Name: GSM8005283
Instrument: NextSeq 500
Strategy: OTHER
Source: TRANSCRIPTOMIC
Selection: other
Layout: SINGLE
Construction protocol: The cells were then resuspended in 1mL of lysis buffer (10 mM Tris 7.5, 5 mM MgCl2, 100 mM KCl, 1% tritonX-100, 2 mM DTT, protease inhibitors (1 tablet / 10 mL), and 0.1 mg/mL CHX), and lysed by gently passing through a 25G syringe four times and incubating on ice for ~5 min. Subsequently, the cell lysates were cleared by centrifugation at 1300g/10 min/4°C and frozen at -80°C for later use. Subsequently, 80 µg of RNA was digested with 5 U of RNase I for 45 min at 25°C. Ribosomal complexes were separated by ultracentrifugation at 38000 RPM for 2hr at 4°C in a 14 mL 10-50% sucrose gradient. The sucrose gradients were separated into 200 µL fractions, and those corresponding to the monosome peak were combined, and Tri Reagent was used to extract RNA. The resulting RNA was resolved on a 15% TBE-urea gel and 26-34nt footprints were excised, purified, and concentrated.

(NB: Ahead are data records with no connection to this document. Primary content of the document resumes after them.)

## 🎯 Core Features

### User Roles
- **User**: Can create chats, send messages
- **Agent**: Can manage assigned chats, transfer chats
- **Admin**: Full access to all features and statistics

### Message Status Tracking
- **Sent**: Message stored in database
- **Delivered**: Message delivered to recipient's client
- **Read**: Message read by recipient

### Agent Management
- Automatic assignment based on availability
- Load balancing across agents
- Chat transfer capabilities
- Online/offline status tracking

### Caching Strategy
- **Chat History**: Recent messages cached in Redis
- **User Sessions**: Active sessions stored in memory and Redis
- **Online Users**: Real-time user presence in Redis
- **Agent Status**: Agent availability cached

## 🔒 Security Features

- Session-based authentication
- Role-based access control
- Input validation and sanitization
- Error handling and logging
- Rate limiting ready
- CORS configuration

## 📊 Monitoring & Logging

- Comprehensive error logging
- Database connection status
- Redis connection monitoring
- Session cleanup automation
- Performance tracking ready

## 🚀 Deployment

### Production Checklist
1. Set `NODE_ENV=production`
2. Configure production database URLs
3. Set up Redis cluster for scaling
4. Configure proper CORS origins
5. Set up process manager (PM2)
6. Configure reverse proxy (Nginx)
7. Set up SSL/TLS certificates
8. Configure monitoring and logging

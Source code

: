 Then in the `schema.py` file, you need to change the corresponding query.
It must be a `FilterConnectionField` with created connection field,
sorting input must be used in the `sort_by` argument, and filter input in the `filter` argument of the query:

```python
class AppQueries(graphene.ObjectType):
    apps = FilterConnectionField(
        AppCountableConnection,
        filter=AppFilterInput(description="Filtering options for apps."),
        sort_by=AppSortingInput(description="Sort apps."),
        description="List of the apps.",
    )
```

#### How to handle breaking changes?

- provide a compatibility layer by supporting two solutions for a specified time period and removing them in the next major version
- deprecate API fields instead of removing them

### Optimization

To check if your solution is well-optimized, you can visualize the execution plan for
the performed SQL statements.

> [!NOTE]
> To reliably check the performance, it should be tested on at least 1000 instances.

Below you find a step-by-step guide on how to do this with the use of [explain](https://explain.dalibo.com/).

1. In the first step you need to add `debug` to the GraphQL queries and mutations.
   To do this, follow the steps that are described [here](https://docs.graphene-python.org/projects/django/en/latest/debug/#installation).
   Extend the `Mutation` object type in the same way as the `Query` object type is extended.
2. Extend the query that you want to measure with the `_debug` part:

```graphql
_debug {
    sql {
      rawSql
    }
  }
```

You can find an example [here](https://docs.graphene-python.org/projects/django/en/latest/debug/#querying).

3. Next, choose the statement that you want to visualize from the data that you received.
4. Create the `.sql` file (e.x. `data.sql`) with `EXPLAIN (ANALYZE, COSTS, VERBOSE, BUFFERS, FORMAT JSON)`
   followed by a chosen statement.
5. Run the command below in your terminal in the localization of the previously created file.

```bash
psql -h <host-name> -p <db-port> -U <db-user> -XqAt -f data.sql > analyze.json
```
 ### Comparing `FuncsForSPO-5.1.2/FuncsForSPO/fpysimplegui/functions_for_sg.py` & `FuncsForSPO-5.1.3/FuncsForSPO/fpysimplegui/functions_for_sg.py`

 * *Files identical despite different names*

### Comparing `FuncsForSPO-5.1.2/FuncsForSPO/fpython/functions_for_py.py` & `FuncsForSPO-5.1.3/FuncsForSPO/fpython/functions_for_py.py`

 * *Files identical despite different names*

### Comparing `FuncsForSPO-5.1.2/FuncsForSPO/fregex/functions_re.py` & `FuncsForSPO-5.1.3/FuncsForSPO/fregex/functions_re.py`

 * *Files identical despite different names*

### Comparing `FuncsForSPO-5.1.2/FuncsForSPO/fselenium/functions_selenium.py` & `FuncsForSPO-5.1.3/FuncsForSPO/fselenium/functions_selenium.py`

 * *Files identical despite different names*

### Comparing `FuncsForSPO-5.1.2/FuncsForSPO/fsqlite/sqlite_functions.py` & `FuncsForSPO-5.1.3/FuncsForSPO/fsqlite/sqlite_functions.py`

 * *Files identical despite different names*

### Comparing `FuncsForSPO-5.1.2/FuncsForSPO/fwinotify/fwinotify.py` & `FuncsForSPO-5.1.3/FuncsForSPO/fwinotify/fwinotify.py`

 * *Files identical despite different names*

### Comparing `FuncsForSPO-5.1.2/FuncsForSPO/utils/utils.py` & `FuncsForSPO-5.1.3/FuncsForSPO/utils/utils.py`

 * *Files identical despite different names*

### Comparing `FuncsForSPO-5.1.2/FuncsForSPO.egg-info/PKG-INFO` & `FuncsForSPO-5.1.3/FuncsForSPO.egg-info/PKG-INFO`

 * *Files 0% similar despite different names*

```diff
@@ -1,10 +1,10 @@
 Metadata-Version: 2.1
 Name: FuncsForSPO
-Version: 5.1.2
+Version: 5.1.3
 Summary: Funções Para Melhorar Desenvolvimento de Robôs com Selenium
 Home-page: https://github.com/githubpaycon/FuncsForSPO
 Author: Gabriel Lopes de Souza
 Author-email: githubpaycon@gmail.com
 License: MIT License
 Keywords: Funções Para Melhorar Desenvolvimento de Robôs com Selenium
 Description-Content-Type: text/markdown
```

The resulting RNA footprints were treated T4 PNK to generate 5′ and 3′ ends amenable to linker ligation. The resulting RNA was used as input for the SMARTer smRNA-Seq Kit for Illumina. cDNA libraries were prepared according to the manufacturer's protocol, except an rRNA depletion step using biotinylated oligos was incorporated after the reverse transcriptase reaction.